Starting at the top of the entries below, print each line exactly until the line with "### Squeezed down" has been printed too.

**Available data**.
_ _ _ _

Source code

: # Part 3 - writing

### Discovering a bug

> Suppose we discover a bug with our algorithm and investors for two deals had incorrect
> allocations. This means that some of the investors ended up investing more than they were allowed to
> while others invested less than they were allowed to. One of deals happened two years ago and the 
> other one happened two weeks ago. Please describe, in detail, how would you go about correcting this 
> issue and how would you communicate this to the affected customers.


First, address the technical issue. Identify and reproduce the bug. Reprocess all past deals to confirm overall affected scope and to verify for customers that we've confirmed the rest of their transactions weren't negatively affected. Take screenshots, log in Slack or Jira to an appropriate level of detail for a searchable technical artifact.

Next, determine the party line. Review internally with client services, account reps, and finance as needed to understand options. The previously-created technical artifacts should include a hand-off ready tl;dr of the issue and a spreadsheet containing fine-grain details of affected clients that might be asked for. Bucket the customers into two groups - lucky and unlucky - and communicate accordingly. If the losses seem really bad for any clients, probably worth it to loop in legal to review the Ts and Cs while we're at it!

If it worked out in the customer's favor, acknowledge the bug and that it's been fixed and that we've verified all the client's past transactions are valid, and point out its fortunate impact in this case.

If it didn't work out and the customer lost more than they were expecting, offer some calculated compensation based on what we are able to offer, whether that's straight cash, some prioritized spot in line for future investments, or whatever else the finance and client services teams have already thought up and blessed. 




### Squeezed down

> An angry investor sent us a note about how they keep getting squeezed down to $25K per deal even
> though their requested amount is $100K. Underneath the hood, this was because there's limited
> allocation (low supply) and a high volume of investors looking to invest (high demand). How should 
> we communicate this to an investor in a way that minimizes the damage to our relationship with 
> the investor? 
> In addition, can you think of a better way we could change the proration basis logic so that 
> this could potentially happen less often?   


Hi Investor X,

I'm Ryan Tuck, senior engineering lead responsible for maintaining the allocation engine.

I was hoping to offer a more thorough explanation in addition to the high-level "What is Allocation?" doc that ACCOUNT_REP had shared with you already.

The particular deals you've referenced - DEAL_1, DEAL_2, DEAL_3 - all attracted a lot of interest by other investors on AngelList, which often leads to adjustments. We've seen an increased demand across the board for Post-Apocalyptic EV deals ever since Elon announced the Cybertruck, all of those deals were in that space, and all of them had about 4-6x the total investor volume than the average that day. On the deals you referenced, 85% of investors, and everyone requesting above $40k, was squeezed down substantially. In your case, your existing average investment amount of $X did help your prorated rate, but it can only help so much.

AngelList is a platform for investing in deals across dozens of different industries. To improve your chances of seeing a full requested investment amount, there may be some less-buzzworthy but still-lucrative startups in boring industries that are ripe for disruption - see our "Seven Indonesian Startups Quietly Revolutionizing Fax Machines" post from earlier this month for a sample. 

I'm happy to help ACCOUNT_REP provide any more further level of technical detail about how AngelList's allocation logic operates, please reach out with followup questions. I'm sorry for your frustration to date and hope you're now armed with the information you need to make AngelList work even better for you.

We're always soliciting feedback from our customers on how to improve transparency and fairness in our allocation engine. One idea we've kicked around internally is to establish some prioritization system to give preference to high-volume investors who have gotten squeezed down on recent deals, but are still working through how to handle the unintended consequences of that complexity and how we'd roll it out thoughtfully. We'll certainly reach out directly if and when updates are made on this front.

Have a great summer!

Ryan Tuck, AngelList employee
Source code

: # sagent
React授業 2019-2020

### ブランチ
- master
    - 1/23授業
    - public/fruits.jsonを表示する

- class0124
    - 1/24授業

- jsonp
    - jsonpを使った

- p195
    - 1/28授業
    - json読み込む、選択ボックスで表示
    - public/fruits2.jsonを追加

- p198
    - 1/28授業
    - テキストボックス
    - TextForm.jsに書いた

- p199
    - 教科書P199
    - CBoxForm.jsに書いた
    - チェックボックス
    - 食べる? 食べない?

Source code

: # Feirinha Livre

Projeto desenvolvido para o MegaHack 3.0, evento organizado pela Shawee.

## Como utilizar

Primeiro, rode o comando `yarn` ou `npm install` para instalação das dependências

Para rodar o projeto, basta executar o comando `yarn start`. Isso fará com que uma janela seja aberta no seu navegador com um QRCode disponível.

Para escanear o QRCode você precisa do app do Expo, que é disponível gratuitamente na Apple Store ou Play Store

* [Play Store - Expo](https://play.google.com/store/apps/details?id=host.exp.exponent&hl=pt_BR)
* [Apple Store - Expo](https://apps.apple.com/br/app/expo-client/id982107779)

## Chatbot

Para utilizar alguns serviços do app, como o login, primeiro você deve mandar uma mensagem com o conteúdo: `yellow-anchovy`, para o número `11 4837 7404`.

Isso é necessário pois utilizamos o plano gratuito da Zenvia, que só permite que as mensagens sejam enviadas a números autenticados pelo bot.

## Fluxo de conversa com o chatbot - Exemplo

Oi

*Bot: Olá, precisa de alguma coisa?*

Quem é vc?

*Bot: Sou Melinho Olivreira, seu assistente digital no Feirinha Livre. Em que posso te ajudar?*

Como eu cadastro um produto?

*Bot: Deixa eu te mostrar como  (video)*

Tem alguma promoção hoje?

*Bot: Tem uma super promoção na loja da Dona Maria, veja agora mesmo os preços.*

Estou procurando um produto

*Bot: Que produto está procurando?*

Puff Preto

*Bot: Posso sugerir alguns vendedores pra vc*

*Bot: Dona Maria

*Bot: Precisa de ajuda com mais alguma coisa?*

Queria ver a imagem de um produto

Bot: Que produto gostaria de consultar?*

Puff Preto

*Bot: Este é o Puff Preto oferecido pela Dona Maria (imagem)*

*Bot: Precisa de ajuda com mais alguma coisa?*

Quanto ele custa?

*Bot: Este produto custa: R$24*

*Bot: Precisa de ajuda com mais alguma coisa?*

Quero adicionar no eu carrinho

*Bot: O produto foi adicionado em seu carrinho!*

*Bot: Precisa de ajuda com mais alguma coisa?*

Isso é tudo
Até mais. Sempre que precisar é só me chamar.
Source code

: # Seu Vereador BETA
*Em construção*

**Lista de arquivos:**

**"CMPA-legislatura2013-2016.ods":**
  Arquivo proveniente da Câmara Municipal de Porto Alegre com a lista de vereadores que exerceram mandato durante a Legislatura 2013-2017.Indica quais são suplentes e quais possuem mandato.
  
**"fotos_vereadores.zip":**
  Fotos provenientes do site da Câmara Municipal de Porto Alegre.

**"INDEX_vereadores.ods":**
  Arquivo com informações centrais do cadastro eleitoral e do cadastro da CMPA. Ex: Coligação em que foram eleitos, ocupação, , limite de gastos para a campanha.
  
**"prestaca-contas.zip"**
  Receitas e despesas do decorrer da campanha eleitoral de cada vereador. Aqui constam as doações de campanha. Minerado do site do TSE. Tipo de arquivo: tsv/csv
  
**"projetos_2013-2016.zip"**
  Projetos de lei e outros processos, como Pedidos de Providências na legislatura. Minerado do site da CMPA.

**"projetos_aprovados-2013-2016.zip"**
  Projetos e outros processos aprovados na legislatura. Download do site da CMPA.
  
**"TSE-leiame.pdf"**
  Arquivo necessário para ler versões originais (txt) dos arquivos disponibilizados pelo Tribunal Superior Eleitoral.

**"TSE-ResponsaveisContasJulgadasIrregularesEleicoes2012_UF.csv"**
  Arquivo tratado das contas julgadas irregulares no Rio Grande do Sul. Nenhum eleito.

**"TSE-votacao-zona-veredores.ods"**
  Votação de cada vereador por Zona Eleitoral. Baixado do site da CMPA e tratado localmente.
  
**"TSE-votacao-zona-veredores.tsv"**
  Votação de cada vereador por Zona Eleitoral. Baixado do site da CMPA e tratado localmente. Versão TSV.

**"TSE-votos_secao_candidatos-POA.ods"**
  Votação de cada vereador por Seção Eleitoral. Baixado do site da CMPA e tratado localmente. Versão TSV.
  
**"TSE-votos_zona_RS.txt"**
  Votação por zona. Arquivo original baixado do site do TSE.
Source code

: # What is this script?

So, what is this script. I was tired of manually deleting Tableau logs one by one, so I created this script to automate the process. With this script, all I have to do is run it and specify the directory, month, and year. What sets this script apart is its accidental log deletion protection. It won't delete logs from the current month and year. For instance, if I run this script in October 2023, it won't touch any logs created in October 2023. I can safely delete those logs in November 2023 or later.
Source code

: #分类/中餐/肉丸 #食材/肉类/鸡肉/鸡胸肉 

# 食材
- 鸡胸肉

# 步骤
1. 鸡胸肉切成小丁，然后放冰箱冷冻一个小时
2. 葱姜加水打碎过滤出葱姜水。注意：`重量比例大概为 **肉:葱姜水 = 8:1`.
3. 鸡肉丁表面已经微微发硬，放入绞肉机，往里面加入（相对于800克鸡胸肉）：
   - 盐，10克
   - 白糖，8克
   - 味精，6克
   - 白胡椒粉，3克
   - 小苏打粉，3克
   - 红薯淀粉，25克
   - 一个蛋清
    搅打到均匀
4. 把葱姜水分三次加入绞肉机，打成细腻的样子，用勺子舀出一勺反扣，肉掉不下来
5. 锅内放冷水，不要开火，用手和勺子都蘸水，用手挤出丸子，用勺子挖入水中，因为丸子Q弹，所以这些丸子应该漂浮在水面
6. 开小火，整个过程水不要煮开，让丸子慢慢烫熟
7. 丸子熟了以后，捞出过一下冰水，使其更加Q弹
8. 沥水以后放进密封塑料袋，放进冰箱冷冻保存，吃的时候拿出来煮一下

_ _ _ _

**Response below**.
Source code

: # Part 3 - writing

### Discovering a bug

> Suppose we discover a bug with our algorithm and investors for two deals had incorrect
> allocations. This means that some of the investors ended up investing more than they were allowed to
> while others invested less than they were allowed to. One of deals happened two years ago and the 
> other one happened two weeks ago. Please describe, in detail, how would you go about correcting this 
> issue and how would you communicate this to the affected customers.


First, address the technical issue. Identify and reproduce the bug. Reprocess all past deals to confirm overall affected scope and to verify for customers that we've confirmed the rest of their transactions weren't negatively affected. Take screenshots, log in Slack or Jira to an appropriate level of detail for a searchable technical artifact.

Next, determine the party line. Review internally with client services, account reps, and finance as needed to understand options. The previously-created technical artifacts should include a hand-off ready tl;dr of the issue and a spreadsheet containing fine-grain details of affected clients that might be asked for. Bucket the customers into two groups - lucky and unlucky - and communicate accordingly. If the losses seem really bad for any clients, probably worth it to loop in legal to review the Ts and Cs while we're at it!

If it worked out in the customer's favor, acknowledge the bug and that it's been fixed and that we've verified all the client's past transactions are valid, and point out its fortunate impact in this case.

If it didn't work out and the customer lost more than they were expecting, offer some calculated compensation based on what we are able to offer, whether that's straight cash, some prioritized spot in line for future investments, or whatever else the finance and client services teams have already thought up and blessed. 




### Squeezed down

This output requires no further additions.